### Task objective
Give back each line of the data exactly as it reads, minus the pictures.

(Saved data entries)
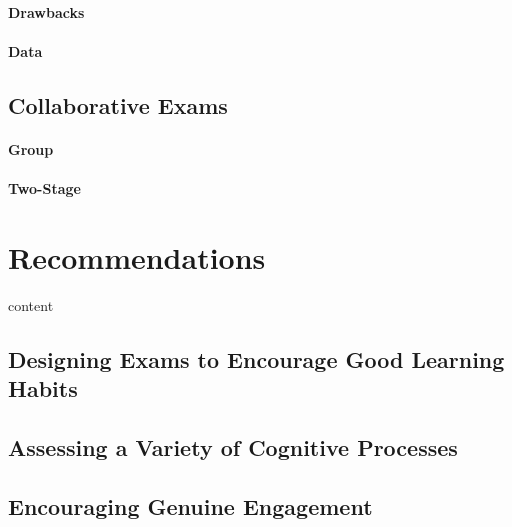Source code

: \documentclass[12pt]{article}
\begin{document}
\paragraph{Drawbacks}
\paragraph{Data}

\subsection{Collaborative Exams}\label{subsec:collab}
\paragraph{Group}
\paragraph{Two-Stage}


\section{Recommendations}\label{sec:recommendations}
content
\subsection{Designing Exams to Encourage Good Learning Habits}
\subsection{Assessing a Variety of Cognitive Processes}
\subsection{Encouraging Genuine Engagement}
\nocite{*}


\end{document}
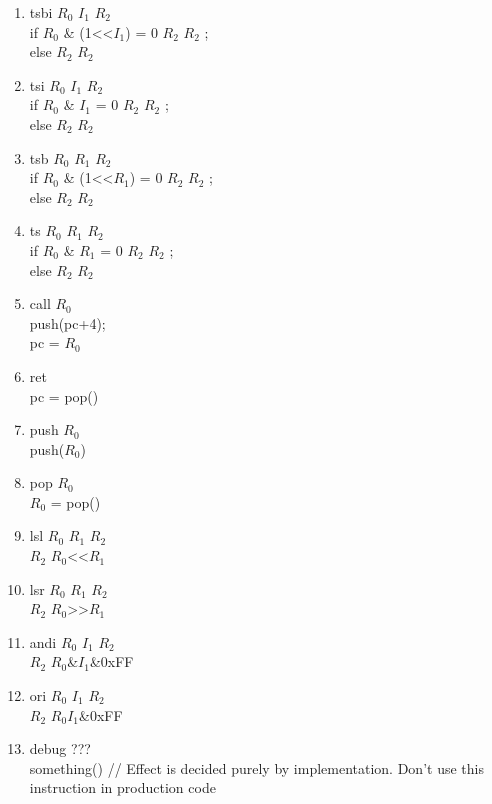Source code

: \documentclass{article}
\begin{document}
\begin{enumerate}
			if $R_0$ = 0 $R_2$ \textleftarrow $R_1$
		\item tsbi $R_0$ $I_1$ $R_2$\\
			if $R_0$ \& (1\textless\textless$I_1$) = 0 $R_2$ \textleftarrow \space $R_2$ \textbar {};\\
			else $R_2$ \textleftarrow \space $R_2$ \textbar {}
		\item tsi $R_0$ $I_1$ $R_2$\\
			if $R_0$ \& $I_1$ = 0 $R_2$ \textleftarrow \space $R_2$ \textbar {};\\
			else $R_2$ \textleftarrow \space $R_2$ \textbar {}
		\item tsb $R_0$ $R_1$ $R_2$\\
			if $R_0$ \& (1\textless\textless$R_1$) = 0 $R_2$ \textleftarrow \space $R_2$ \textbar {};\\
			else $R_2$ \textleftarrow \space $R_2$ \textbar {}
		\item ts $R_0$ $R_1$ $R_2$\\
			if $R_0$ \& $R_1$ = 0 $R_2$ \textleftarrow \space $R_2$ \textbar {};\\
			else $R_2$ \textleftarrow \space $R_2$ \textbar {}
		\item call $R_0$\\
			push(pc+4);\\
			pc = $R_0$
		\item ret\\
			pc = pop()
		\item push $R_0$\\
			push($R_0$)
		\item pop $R_0$\\
			$R_0$ = pop()
		\item lsl $R_0$ $R_1$ $R_2$\\
			$R_2$ \textleftarrow \space $R_0$\textless\textless$R_1$
		\item lsr $R_0$ $R_1$ $R_2$\\
			$R_2$ \textleftarrow \space $R_0$\textgreater\textgreater$R_1$
		\item andi $R_0$ $I_1$ $R_2$\\
			$R_2$ \textleftarrow \space $R_0$\&$I_1$\&0xFF
		\item ori $R_0$ $I_1$ $R_2$\\
			$R_2$ \textleftarrow \space $R_0$\textbar$I_1$\&0xFF
		\item debug ???\\
			something()
			// Effect is decided purely by implementation. Don't use this instruction in production code

\end{enumerate}
\end{document}
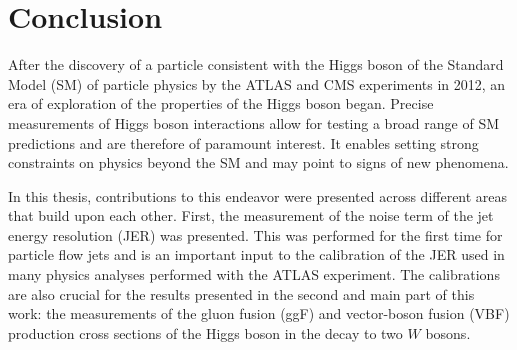 \chapter{Conclusion}
\label{chap:conclusion}

After the discovery of a particle consistent with the Higgs boson of the Standard Model (SM) of particle physics by the ATLAS and CMS experiments in 2012, an era of exploration of the properties of the Higgs boson began.
Precise measurements of Higgs boson interactions allow for testing a broad range of SM predictions and are therefore of paramount interest.
It enables setting strong constraints on physics beyond the SM and may point to signs of new phenomena. %

In this thesis, contributions to this endeavor were presented across different areas that build upon each other. 
First, the measurement of the noise term of the jet energy resolution (JER) was presented. 
This was performed for the first time for particle flow jets and is an important input to the calibration of the JER used in many physics analyses performed with the ATLAS experiment. 
The calibrations are also crucial for the results presented in the second and main part of this work: the measurements of the gluon fusion (ggF) and vector-boson fusion (VBF) production cross sections of the Higgs boson in the decay to two $W$ bosons.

### Output for this exercise
Source code

: \documentclass[12pt]{article}
\begin{document}
\paragraph{Drawbacks}
\paragraph{Data}

\subsection{Collaborative Exams}\label{subsec:collab}
\paragraph{Group}
\paragraph{Two-Stage}


\section{Recommendations}\label{sec:recommendations}
content
\subsection{Designing Exams to Encourage Good Learning Habits}
\subsection{Assessing a Variety of Cognitive Processes}
\subsection{Encouraging Genuine Engagement}
\nocite{*}


\end{document}
Source code

: \documentclass{article}
\begin{document}
\begin{enumerate}
			if $R_0$ = 0 $R_2$ \textleftarrow $R_1$
		\item tsbi $R_0$ $I_1$ $R_2$\\
			if $R_0$ \& (1\textless\textless$I_1$) = 0 $R_2$ \textleftarrow \space $R_2$ \textbar {};\\
			else $R_2$ \textleftarrow \space $R_2$ \textbar {}
		\item tsi $R_0$ $I_1$ $R_2$\\
			if $R_0$ \& $I_1$ = 0 $R_2$ \textleftarrow \space $R_2$ \textbar {};\\
			else $R_2$ \textleftarrow \space $R_2$ \textbar {}
		\item tsb $R_0$ $R_1$ $R_2$\\
			if $R_0$ \& (1\textless\textless$R_1$) = 0 $R_2$ \textleftarrow \space $R_2$ \textbar {};\\
			else $R_2$ \textleftarrow \space $R_2$ \textbar {}
		\item ts $R_0$ $R_1$ $R_2$\\
			if $R_0$ \& $R_1$ = 0 $R_2$ \textleftarrow \space $R_2$ \textbar {};\\
			else $R_2$ \textleftarrow \space $R_2$ \textbar {}
		\item call $R_0$\\
			push(pc+4);\\
			pc = $R_0$
		\item ret\\
			pc = pop()
		\item push $R_0$\\
			push($R_0$)
		\item pop $R_0$\\
			$R_0$ = pop()
		\item lsl $R_0$ $R_1$ $R_2$\\
			$R_2$ \textleftarrow \space $R_0$\textless\textless$R_1$
		\item lsr $R_0$ $R_1$ $R_2$\\
			$R_2$ \textleftarrow \space $R_0$\textgreater\textgreater$R_1$
		\item andi $R_0$ $I_1$ $R_2$\\
			$R_2$ \textleftarrow \space $R_0$\&$I_1$\&0xFF
		\item ori $R_0$ $I_1$ $R_2$\\
			$R_2$ \textleftarrow \space $R_0$\textbar$I_1$\&0xFF
		\item debug ???\\
			something()
			// Effect is decided purely by implementation. Don't use this instruction in production code

\end{enumerate}
\end{document}
 \chapter{Conclusion}
\label{chap:conclusion}

After the discovery of a particle consistent with the Higgs boson of the Standard Model (SM) of particle physics by the ATLAS and CMS experiments in 2012, an era of exploration of the properties of the Higgs boson began.
Precise measurements of Higgs boson interactions allow for testing a broad range of SM predictions and are therefore of paramount interest.
It enables setting strong constraints on physics beyond the SM and may point to signs of new phenomena. %

In this thesis, contributions to this endeavor were presented across different areas that build upon each other. 
First, the measurement of the noise term of the jet energy resolution (JER) was presented. 
This was performed for the first time for particle flow jets and is an important input to the calibration of the JER used in many physics analyses performed with the ATLAS experiment. 
The calibrations are also crucial for the results presented in the second and main part of this work: the measurements of the gluon fusion (ggF) and vector-boson fusion (VBF) production cross sections of the Higgs boson in the decay to two $W$ bosons.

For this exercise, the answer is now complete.